Tuesday, February 13, 2007

Hero

Here

Earlier today, Ogden Police Chief Jon Greiner confirmed that an off-duty police officer from Ogden killed the 18-year-old gunman who shot up the Trolley Square mall last night in Salt Lake City.


Greiner says the officer was at the mall with his wife celebrating Valentine's Day two days early. He didn't release the officer's name.

Brave man, brave wife.

When I first heard this had happened, we weren’t too far away. I, for some reason, jumped to thinking it was some drug related killing in the mall parking lot. Too much TV maybe, or maybe it’s just more comfortable to think of such that way, particularly with the children with us.

But no, it was a random act of evil and the people killed had no idea their night out would end that way. Most of them were actually in a card shop, the day before Valentines.

It’s odd. On the same day so many more lives were cut tragically short and by surprise, in, say traffic accidents. But when one human does it to another, and with a “smile on his face,” it feels uniquely tragic, and the community feels it more traumatically, clearly. Not to diminish the pain of those who lost loved ones by accident; it just feels worse from the outside when another human wants it to happen.

It’s stuff like this that makes the world seem precariously balanced; it can make for a lot of pessimism. But men like this Ogden officer, who left his wife on their valentine dinner, purposefully stood in a gunman’s path, and put an end to it, make it seem it will all work out, nevertheless.

4 comments:

Beck said...

What a tragic event! I've been following it closely ever since yesterday evening's first news reports. I have a family member who is a police officer for the SLC Police. My thoughts were maybe he was involved, but come to find out, he had just arrived home from a pretty typical day.

It's crazy! I've been in that mall countless times. I've done work in that mall. I just can't believe it happened!

But as horrible as it is, there is an amazing TRUE hero out there who didn't have to do what he did, but did it anyway. We use the word "hero" too frequently to trigger praise to a sports or entertainment celebrity. Thanks for articulately pointing out who the real "hero" is in this case...

A very sad day for those of us along the Wasatch Front and as a nation.

Beck said...

By the way, we should mention the police officer's name: KEN HAMMOND!

Chris said...

I grew up a couple of miles from Trolley Square. I was at the Spaghetti Factory with my daughters just two weeks ago. My boyfriend waited tables there for four years. I didn't lose anyone close to me, but this one hit close to home and I found myself fighting back tears whenever I read a news report about this. So tragic.

Scot said...

I do agree Beck. I too hear “hero” used too often. Here, though, this man deserves the word (thanks for finding his name; they weren’t releasing it at the time).

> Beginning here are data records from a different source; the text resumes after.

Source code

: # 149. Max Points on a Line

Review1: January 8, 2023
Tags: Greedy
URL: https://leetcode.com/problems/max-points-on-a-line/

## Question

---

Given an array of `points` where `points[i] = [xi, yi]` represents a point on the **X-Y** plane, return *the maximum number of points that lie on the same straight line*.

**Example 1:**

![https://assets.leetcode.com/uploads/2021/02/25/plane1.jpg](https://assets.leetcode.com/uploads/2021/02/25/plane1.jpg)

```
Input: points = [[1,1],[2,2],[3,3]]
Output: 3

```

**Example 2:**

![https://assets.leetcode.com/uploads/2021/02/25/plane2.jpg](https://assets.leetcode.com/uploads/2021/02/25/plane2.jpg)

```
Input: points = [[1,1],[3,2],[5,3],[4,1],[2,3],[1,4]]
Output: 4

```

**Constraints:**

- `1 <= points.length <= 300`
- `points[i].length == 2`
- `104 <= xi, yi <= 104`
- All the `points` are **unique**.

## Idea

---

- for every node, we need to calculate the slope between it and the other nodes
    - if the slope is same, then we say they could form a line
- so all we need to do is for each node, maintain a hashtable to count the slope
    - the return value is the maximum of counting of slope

But in the last article I read it said:

“But whatever you do, don't call Hammond a hero. He doesn't like it.”

Modest too. But too d*beep*mn bad :-); if he’s not a hero, I’ll have to stop using the word. He could have stayed with his wife, his pregnant wife (again, I think she deserves some praise too; I know I couldn’t leave to do such a thing without my spouse’s blessing). He could have justified staying and protecting the patrons in the restaurant. Instead he did something for which he should, to my thinking, certainly be held up as an example.

The tragedy of the lives lost wells up the eyes, but so do this man’s actions, for completely different reasons.

Chris,
The first guy I dated worked there too (not the same guy, I’m SURE). We go there every Christmas with R’s family, and I used to roam that mall quite a bit as a kid, too. It’s odd reading the step-by-step account of something so grisly in such a familiar place.